MicroSoy flakes are available in three product types: XLRB, which are made from whole, clear hilum, non-GMO soybeans to standardized protein, fat, and moisture specifications; OCIA, which are certified organic by the Organic Crop Improvement Association; and Ultra, which are made from triple-null, lipoxygenase-free non-GMO soybeans and result in soyfood products free of any "beany" flavor.

MicroSoy flakes are produced without the use of any chemicals, preservatives, or additives. All soybeans used are certified non-GMO.

Non-GMO certification

The Japanese people value soyfoods as essential in their diets, and they want them to be non-GMO. MicroSoy Corporation recognized the concerns of Japanese consumers early and decided to certify its soy flakes through the Cert ID Non-GMO Certification in 1998. Cert ID integrates GMO testing with the traceability of an ISO-compliant identity preserved system. The program allows MicroSoy to track any or all stages of production to preserve the non-GMO identity of products or entire product lines. It incorporates sampling and GMO testing at critical production points and documentation that traces products back to their source.

The combination of GMO testing with IP protocols provided MicroSoy with the assurance they needed. "We felt that certification was the most comprehensive solution for us and provided the strongest assurance to our customers," say Kienast.

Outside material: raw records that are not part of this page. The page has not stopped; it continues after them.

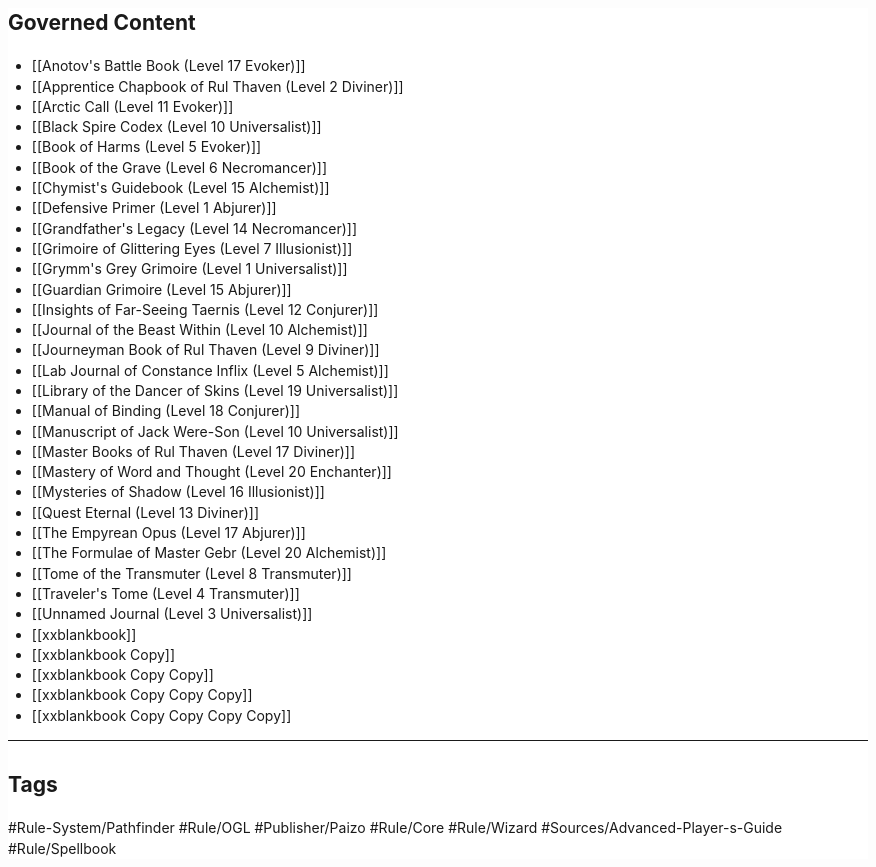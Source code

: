 ## Governed Content
- [[Anotov's Battle Book (Level 17 Evoker)]]
- [[Apprentice Chapbook of Rul Thaven (Level 2 Diviner)]]
- [[Arctic Call (Level 11 Evoker)]]
- [[Black Spire Codex (Level 10 Universalist)]]
- [[Book of Harms (Level 5 Evoker)]]
- [[Book of the Grave (Level 6 Necromancer)]]
- [[Chymist's Guidebook (Level 15 Alchemist)]]
- [[Defensive Primer (Level 1 Abjurer)]]
- [[Grandfather's Legacy (Level 14 Necromancer)]]
- [[Grimoire of Glittering Eyes (Level 7 Illusionist)]]
- [[Grymm's Grey Grimoire (Level 1 Universalist)]]
- [[Guardian Grimoire (Level 15 Abjurer)]]
- [[Insights of Far-Seeing Taernis (Level 12 Conjurer)]]
- [[Journal of the Beast Within (Level 10 Alchemist)]]
- [[Journeyman Book of Rul Thaven (Level 9 Diviner)]]
- [[Lab Journal of Constance Inflix (Level 5 Alchemist)]]
- [[Library of the Dancer of Skins (Level 19 Universalist)]]
- [[Manual of Binding (Level 18 Conjurer)]]
- [[Manuscript of Jack Were-Son (Level 10 Universalist)]]
- [[Master Books of Rul Thaven (Level 17 Diviner)]]
- [[Mastery of Word and Thought (Level 20 Enchanter)]]
- [[Mysteries of Shadow (Level 16 Illusionist)]]
- [[Quest Eternal (Level 13 Diviner)]]
- [[The Empyrean Opus (Level 17 Abjurer)]]
- [[The Formulae of Master Gebr (Level 20 Alchemist)]]
- [[Tome of the Transmuter (Level 8 Transmuter)]]
- [[Traveler's Tome (Level 4 Transmuter)]]
- [[Unnamed Journal (Level 3 Universalist)]]
- [[xxblankbook]]
- [[xxblankbook Copy]]
- [[xxblankbook Copy Copy]]
- [[xxblankbook Copy Copy Copy]]
- [[xxblankbook Copy Copy Copy Copy]]


---
## Tags
#Rule-System/Pathfinder #Rule/OGL #Publisher/Paizo #Rule/Core #Rule/Wizard #Sources/Advanced-Player-s-Guide #Rule/Spellbook

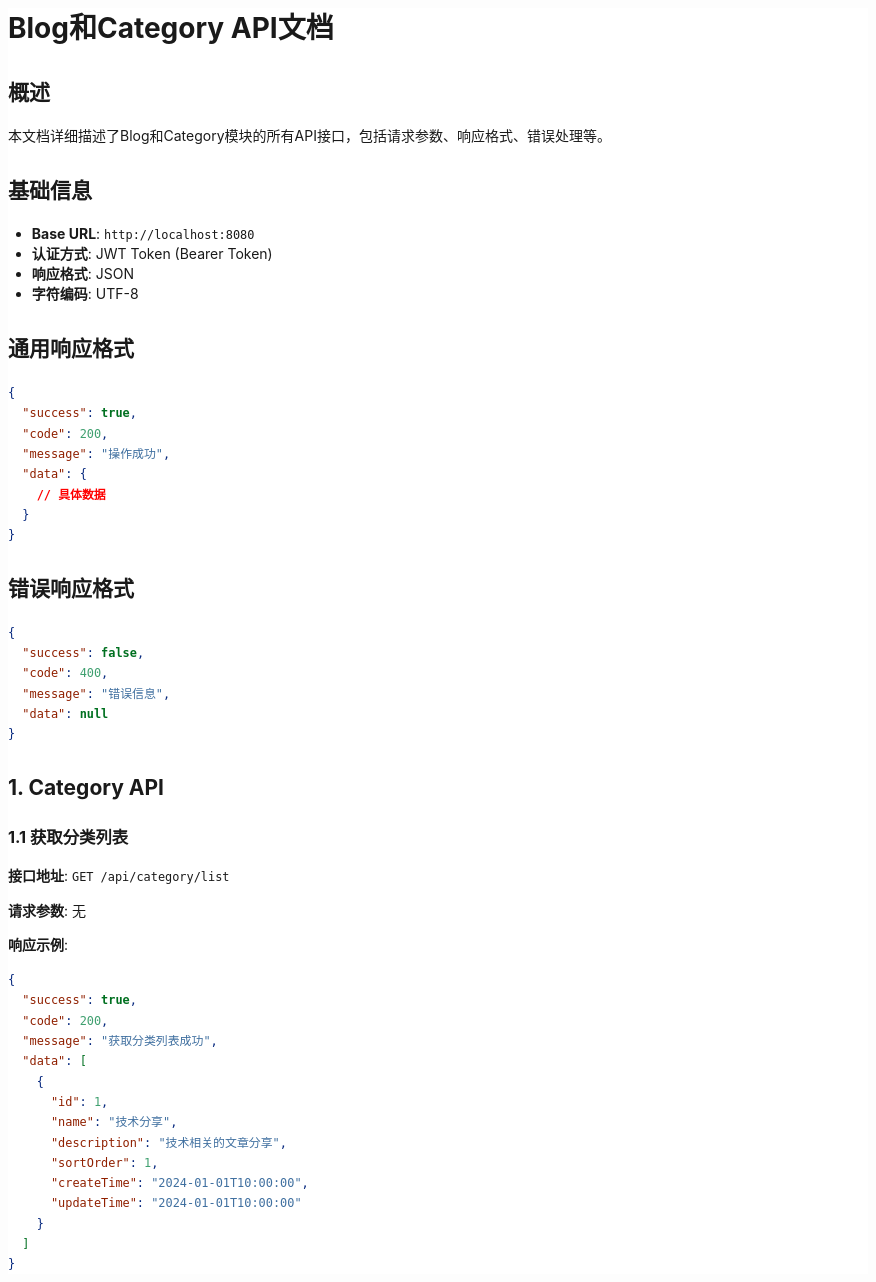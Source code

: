 # Blog和Category API文档

## 概述

本文档详细描述了Blog和Category模块的所有API接口，包括请求参数、响应格式、错误处理等。

## 基础信息

- **Base URL**: `http://localhost:8080`
- **认证方式**: JWT Token (Bearer Token)
- **响应格式**: JSON
- **字符编码**: UTF-8

## 通用响应格式

```json
{
  "success": true,
  "code": 200,
  "message": "操作成功",
  "data": {
    // 具体数据
  }
}
```

## 错误响应格式

```json
{
  "success": false,
  "code": 400,
  "message": "错误信息",
  "data": null
}
```

## 1. Category API

### 1.1 获取分类列表

**接口地址**: `GET /api/category/list`

**请求参数**: 无

**响应示例**:
```json
{
  "success": true,
  "code": 200,
  "message": "获取分类列表成功",
  "data": [
    {
      "id": 1,
      "name": "技术分享",
      "description": "技术相关的文章分享",
      "sortOrder": 1,
      "createTime": "2024-01-01T10:00:00",
      "updateTime": "2024-01-01T10:00:00"
    }
  ]
}
```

To meet the requirements for certification, MicroSoy implemented measures to prevent contamination from GM soy varieties. MicroSoy's contract farmers were trained in IP practices to ensure that non-GM soy was segregated from GM varieties from seed to harvest and storage. The company also worked with its grower cooperatives, Heartland Organic Marketing and West Central Cooperative, to establish systems to segregate non-GM soybeans. Each bag of MicroSoy flakes contains a production date that allows tracking back to the storage silos and even the farmers' fields.

Harder to find non-GM seed

According to Kienast, GMO contamination in seed is becoming a bigger problem. "We've seen more contamination over the past two years," he says. "The levels of contamination are not very high, but they exceed our standards."

To solve the problem, MicroSoy flakes purchases foundation seed varieties from Iowa State University and works with seed companies to test seed and find varieties that will meet the standards. In addition, some of MicroSoy's contract farmers save their seed for the next growing season, a practice that Kienast says is effective to preserve non-GMO purity. "We have a known quantity to work with," he says.

In addition to testing seed, GMO tests are done on soybeans after harvest and on the finished soy flakes. Tests are performed at Genetic ID's laboratory using the DNA-based PCR method. MicroSoy flakes must contain less than 0.1 percent contamination to be certified.

Kienast says the certification process has been worth it. "By certifying our product, we are able to capitalize on the market demand for non-GMO soy flakes. The fact that we certify our product shows our customers we are a responsible processor who responds to their needs," says Kienast.

Latin American opportunities

While Japan continues to be the primary market, the company is supplying U.S. companies and beyond. MicroSoy recently signed a contract to supply its soy flakes to Leyenda, S.A., a manufacturer of soymilk and soyfoods based in Villa Nueva, Guatemala. According to Mark Conlon, sales and marketing director, MicroSoy flakes were a perfect fit for Leyenda. "MicroSoy flakes provide the opportunity to get into the industry with a low capital investment," he says. Equipment requirements are less because there is no soaking, grinding, or milling of soybeans, which make MicroSoy flakes ideal for companies that can't heavily invest in processing equipment. MicroSoy is now pursuing other market opportunities in Latin America.